## INFORMATION PROVIDED:
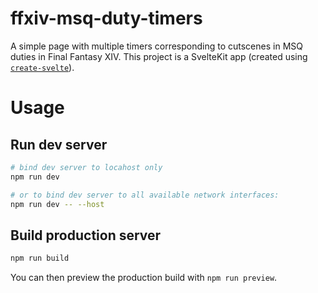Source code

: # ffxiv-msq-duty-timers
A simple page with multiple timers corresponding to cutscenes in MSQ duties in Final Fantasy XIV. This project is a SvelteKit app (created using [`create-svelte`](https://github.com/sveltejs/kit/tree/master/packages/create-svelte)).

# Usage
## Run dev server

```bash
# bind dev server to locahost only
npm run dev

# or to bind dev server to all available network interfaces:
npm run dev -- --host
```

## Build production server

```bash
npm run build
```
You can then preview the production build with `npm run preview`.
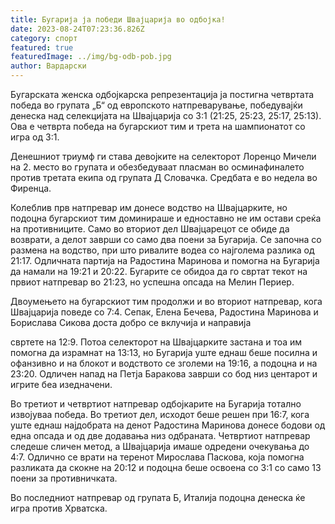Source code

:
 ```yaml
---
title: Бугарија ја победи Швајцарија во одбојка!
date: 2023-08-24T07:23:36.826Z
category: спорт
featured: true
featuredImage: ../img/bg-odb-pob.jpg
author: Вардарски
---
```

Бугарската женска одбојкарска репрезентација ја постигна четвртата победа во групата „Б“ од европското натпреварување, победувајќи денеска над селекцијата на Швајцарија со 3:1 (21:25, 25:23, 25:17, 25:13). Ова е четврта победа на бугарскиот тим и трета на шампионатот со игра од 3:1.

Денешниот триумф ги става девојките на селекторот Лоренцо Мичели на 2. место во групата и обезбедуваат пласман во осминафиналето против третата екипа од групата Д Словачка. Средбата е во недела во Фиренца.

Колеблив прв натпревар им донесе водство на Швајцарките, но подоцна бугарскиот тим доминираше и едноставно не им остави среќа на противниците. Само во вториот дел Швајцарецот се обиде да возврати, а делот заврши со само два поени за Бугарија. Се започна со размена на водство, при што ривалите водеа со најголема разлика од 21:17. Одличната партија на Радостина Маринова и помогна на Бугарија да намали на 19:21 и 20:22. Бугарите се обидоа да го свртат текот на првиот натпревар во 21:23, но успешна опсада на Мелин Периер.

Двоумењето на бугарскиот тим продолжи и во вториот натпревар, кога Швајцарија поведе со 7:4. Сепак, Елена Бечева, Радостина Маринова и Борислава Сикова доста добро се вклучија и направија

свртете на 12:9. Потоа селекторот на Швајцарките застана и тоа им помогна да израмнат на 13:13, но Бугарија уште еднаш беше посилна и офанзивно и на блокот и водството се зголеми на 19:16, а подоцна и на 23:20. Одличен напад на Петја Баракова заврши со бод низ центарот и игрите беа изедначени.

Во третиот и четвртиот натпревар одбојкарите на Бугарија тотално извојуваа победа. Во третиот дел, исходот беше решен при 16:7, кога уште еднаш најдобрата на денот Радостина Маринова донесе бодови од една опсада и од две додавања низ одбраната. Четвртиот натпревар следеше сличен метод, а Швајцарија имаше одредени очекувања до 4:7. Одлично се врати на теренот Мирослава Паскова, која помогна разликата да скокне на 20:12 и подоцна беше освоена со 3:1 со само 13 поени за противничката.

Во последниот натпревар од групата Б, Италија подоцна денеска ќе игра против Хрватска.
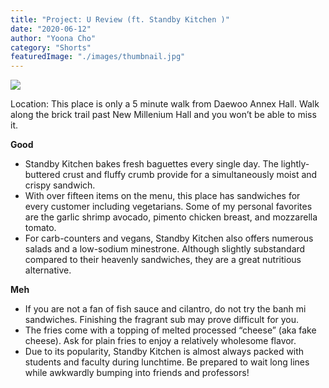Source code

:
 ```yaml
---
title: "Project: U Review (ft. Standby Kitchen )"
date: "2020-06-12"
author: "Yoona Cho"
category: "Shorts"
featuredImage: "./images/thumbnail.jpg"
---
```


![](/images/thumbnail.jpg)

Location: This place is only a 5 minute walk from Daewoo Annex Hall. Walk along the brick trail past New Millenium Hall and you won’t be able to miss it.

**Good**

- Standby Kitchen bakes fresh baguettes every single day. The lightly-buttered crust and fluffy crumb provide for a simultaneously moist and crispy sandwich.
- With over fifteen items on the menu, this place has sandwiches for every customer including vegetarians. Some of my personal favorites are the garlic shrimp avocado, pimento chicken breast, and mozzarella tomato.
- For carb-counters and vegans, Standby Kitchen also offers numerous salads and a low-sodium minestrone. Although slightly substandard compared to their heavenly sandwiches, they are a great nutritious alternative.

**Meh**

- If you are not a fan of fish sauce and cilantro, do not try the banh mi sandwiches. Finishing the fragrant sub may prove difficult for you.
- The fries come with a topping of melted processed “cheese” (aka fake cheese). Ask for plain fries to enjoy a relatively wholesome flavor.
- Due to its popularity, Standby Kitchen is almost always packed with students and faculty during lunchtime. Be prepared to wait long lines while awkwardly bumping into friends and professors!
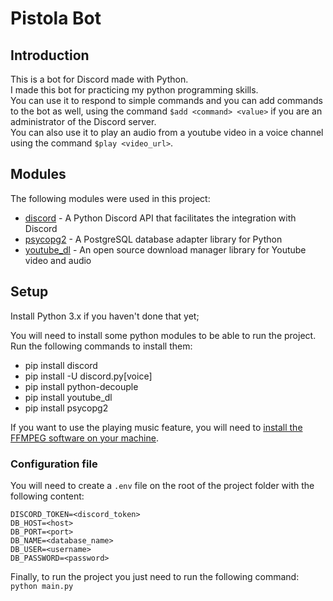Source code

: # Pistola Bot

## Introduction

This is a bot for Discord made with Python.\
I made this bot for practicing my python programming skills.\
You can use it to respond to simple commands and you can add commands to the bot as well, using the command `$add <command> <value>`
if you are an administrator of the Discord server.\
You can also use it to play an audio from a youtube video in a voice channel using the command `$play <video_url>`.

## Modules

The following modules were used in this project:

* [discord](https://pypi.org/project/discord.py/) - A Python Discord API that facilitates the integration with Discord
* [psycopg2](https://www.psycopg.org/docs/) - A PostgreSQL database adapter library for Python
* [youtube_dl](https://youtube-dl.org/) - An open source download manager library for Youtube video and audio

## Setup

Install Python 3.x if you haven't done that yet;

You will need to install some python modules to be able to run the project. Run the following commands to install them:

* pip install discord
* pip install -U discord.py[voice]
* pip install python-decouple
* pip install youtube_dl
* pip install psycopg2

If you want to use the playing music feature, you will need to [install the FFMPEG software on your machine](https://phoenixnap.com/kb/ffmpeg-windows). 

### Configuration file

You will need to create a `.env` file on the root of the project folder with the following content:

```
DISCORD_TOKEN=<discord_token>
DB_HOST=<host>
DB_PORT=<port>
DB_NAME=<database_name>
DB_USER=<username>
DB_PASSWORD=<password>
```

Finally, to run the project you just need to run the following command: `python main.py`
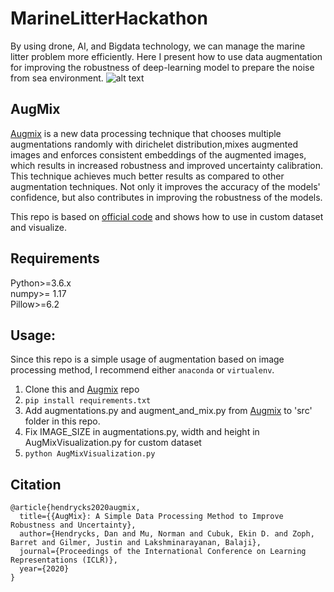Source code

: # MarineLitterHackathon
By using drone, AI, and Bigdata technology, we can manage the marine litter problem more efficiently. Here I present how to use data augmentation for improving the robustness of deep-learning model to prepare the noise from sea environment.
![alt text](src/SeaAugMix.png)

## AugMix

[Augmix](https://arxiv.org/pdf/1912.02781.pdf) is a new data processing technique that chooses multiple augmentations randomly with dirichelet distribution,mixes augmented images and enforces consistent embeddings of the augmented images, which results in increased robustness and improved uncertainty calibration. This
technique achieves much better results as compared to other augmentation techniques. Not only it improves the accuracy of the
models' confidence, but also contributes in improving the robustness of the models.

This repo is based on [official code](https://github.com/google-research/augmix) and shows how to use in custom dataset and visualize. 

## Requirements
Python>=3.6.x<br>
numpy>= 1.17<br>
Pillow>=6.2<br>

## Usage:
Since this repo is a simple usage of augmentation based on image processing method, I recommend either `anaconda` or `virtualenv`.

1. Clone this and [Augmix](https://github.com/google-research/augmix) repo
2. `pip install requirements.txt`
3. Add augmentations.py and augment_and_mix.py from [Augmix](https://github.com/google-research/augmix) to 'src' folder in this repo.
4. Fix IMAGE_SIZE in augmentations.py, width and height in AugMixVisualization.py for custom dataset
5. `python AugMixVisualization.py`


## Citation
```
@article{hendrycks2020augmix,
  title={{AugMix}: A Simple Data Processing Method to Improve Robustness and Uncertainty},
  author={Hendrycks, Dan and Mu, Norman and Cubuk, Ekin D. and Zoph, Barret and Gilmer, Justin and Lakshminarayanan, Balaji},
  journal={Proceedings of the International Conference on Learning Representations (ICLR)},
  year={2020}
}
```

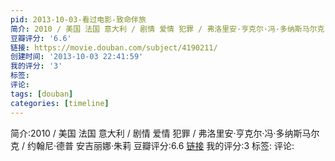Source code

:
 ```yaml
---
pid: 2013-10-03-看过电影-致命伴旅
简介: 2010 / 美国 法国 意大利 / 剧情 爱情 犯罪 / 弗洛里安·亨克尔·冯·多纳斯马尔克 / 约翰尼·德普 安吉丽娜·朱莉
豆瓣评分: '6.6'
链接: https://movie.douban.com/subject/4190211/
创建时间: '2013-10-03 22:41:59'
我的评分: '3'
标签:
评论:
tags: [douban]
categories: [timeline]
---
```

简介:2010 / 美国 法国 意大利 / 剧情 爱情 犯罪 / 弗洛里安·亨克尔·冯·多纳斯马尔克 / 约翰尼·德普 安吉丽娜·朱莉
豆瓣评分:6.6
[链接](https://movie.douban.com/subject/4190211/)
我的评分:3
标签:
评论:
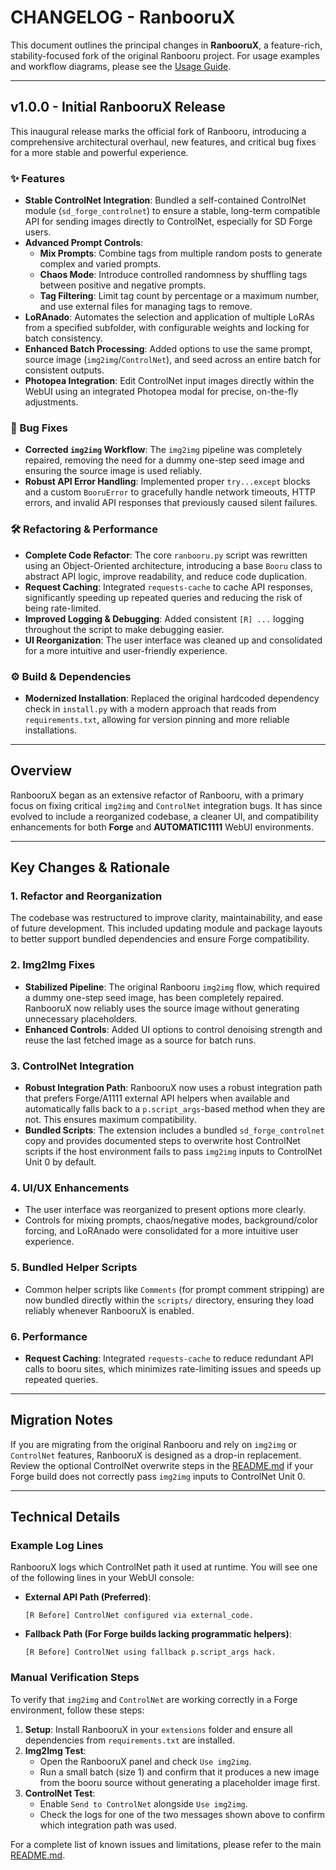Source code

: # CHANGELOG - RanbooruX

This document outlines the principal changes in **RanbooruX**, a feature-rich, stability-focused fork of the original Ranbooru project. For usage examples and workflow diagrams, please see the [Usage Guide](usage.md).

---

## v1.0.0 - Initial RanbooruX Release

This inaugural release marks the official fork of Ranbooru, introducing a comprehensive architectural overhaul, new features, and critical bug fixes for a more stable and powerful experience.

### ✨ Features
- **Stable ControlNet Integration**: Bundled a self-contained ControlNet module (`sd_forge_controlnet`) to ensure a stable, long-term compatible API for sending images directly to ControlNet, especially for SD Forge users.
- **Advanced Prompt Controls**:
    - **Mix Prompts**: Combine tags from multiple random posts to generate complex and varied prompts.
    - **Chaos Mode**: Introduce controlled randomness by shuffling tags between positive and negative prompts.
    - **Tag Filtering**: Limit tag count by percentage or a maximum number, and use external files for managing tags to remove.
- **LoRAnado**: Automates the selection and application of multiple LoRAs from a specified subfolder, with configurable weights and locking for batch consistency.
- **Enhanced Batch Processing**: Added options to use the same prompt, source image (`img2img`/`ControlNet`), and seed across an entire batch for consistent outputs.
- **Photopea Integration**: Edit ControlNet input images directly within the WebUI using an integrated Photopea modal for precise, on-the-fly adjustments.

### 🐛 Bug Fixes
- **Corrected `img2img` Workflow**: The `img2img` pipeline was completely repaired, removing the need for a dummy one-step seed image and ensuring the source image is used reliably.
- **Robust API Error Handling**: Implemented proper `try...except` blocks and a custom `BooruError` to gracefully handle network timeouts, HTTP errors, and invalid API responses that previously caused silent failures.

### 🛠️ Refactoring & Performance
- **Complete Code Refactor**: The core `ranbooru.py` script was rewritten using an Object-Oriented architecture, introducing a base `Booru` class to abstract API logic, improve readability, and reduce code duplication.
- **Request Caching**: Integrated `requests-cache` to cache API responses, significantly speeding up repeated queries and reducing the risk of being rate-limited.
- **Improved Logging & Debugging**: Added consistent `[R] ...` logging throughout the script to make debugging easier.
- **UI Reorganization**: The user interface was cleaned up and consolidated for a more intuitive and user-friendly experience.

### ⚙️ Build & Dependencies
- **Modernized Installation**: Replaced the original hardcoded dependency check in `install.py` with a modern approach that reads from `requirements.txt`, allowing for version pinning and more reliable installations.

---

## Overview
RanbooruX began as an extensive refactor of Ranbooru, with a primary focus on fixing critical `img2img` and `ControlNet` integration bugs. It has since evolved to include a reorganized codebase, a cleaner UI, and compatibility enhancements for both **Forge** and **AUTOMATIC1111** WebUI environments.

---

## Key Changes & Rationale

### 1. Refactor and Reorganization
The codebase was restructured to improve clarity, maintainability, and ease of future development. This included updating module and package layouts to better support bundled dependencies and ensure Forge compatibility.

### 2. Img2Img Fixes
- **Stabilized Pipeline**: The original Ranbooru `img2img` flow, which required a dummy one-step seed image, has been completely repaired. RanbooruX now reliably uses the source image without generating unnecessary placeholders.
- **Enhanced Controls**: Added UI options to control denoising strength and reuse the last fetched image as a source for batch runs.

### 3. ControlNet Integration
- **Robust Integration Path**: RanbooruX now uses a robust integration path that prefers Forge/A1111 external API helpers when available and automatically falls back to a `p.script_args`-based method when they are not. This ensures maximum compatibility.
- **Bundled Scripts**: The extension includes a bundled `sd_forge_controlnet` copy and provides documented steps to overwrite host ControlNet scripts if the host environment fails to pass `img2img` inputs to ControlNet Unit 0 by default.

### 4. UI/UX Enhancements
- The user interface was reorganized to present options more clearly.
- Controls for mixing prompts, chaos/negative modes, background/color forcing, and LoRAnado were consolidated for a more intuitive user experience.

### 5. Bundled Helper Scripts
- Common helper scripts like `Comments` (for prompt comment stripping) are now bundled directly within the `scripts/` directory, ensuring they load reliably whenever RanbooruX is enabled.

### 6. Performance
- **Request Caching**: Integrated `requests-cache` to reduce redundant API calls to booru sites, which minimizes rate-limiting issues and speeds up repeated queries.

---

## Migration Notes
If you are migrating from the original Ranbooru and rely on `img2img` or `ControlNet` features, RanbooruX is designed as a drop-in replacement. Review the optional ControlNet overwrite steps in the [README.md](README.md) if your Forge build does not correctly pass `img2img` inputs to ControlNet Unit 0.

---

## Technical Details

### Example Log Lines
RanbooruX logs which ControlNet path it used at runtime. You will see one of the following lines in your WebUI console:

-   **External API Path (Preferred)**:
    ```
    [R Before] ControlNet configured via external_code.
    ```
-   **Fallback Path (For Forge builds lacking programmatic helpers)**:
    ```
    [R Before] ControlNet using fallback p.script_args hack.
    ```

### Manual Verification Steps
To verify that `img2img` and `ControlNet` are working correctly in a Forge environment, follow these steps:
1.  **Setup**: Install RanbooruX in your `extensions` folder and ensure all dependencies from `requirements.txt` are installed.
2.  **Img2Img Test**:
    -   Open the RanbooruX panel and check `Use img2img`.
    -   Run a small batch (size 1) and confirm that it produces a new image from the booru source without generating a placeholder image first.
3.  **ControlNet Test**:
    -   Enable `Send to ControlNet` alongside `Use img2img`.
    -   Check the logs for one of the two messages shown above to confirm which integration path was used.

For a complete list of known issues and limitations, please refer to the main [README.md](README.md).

## WHAT THIS TASK INVOLVES:
Print each line of the listing, starting at its first and ending with the line that holds "Бугарската женска одбојкарска", but skip any pictures.

## RESPONSE BELOW:
Source code

: # ffxiv-msq-duty-timers
A simple page with multiple timers corresponding to cutscenes in MSQ duties in Final Fantasy XIV. This project is a SvelteKit app (created using [`create-svelte`](https://github.com/sveltejs/kit/tree/master/packages/create-svelte)).

# Usage
## Run dev server

```bash
# bind dev server to locahost only
npm run dev

# or to bind dev server to all available network interfaces:
npm run dev -- --host
```

## Build production server

```bash
npm run build
```
You can then preview the production build with `npm run preview`.
Source code

:
 ```yaml
---
title: Бугарија ја победи Швајцарија во одбојка!
date: 2023-08-24T07:23:36.826Z
category: спорт
featured: true
featuredImage: ../img/bg-odb-pob.jpg
author: Вардарски
---
```

Бугарската женска одбојкарска репрезентација ја постигна четвртата победа во групата „Б“ од европското натпреварување, победувајќи денеска над селекцијата на Швајцарија со 3:1 (21:25, 25:23, 25:17, 25:13). Ова е четврта победа на бугарскиот тим и трета на шампионатот со игра од 3:1.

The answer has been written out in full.